As I've told friends in the States, my mid-90s experience in Korea made me much more sympathetic to what blacks of all different ethnicities go through in the US. I understand, to a small extent, why so many of them go through their day with a certain guardedness, or resentment, or outright anger. How would you feel if you knew that the people around you were reacting negatively to your presence, all day, every day, year after year, with no end in sight to that attitude?

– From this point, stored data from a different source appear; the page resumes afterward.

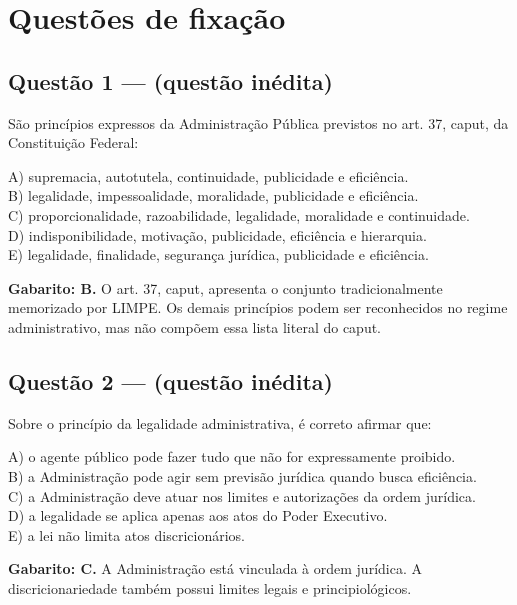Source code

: \documentclass[11pt,a4paper]{article}
\begin{document}
\section*{Questões de fixação}

\subsection*{Questão 1 — (questão inédita)}

São princípios expressos da Administração Pública previstos no art. 37, caput, da Constituição Federal:

A) supremacia, autotutela, continuidade, publicidade e eficiência. \\ B) legalidade, impessoalidade, moralidade, publicidade e eficiência. \\ C) proporcionalidade, razoabilidade, legalidade, moralidade e continuidade. \\ D) indisponibilidade, motivação, publicidade, eficiência e hierarquia. \\ E) legalidade, finalidade, segurança jurídica, publicidade e eficiência.

\begin{alerta}
\textbf{Gabarito: B.} O art. 37, caput, apresenta o conjunto tradicionalmente memorizado por LIMPE. Os demais princípios podem ser reconhecidos no regime administrativo, mas não compõem essa lista literal do caput.
\end{alerta}

\subsection*{Questão 2 — (questão inédita)}

Sobre o princípio da legalidade administrativa, é correto afirmar que:

A) o agente público pode fazer tudo que não for expressamente proibido. \\ B) a Administração pode agir sem previsão jurídica quando busca eficiência. \\ C) a Administração deve atuar nos limites e autorizações da ordem jurídica. \\ D) a legalidade se aplica apenas aos atos do Poder Executivo. \\ E) a lei não limita atos discricionários.

\begin{alerta}
\textbf{Gabarito: C.} A Administração está vinculada à ordem jurídica. A discricionariedade também possui limites legais e principiológicos.
\end{alerta}
\end{document}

It's easy for non-minorities to say, "Suck it up and achieve!" The fact is that many minorities do just that, rising above their lowly situation, and it takes special strength and a very positive attitude. Although I'm sympathetic to the American conservative argument that people should be judged according to merit and not according to skin color, the fact is that people do judge each other according to race. Racism is real, and it has practical effects, some of which are beyond a single person's control. Sucking it up or pulling oneself up by one's bootstraps-- these aren't always enough. Although I'm not a supporter of affirmative action, I am very much a supporter of aggressive consciousness-raising about racism's pervasive influence in society, and am sympathetic to the rationale behind affirmative action. Ultimately, the best solution is relentless education with the goal of extirpating the racism meme. It's a project that will take generations, but it's one we can't abandon.

Americans come from everywhere. The peoples who come to our shores bring their Old Country attitudes with them. American racism is, if anything, a reflection of those Old Country prejudices, which we quickly discover are similar in nature, no matter where our ancestors hail from. The major difference between us and many other countries is that the enforced pluralism of our society ensures that racism is always one of the top five hot topics in our public discourse. Korea, as far as I can tell, still has a long way to go when it comes to discussing race openly and compassionately.

Given how "minor" the minorities are in Korea, perhaps most ethnic Koreans feel there's little need for a discussion right now. That's too bad. Racism affects everybody, and it's not pretty to watch it in action as I did tonight.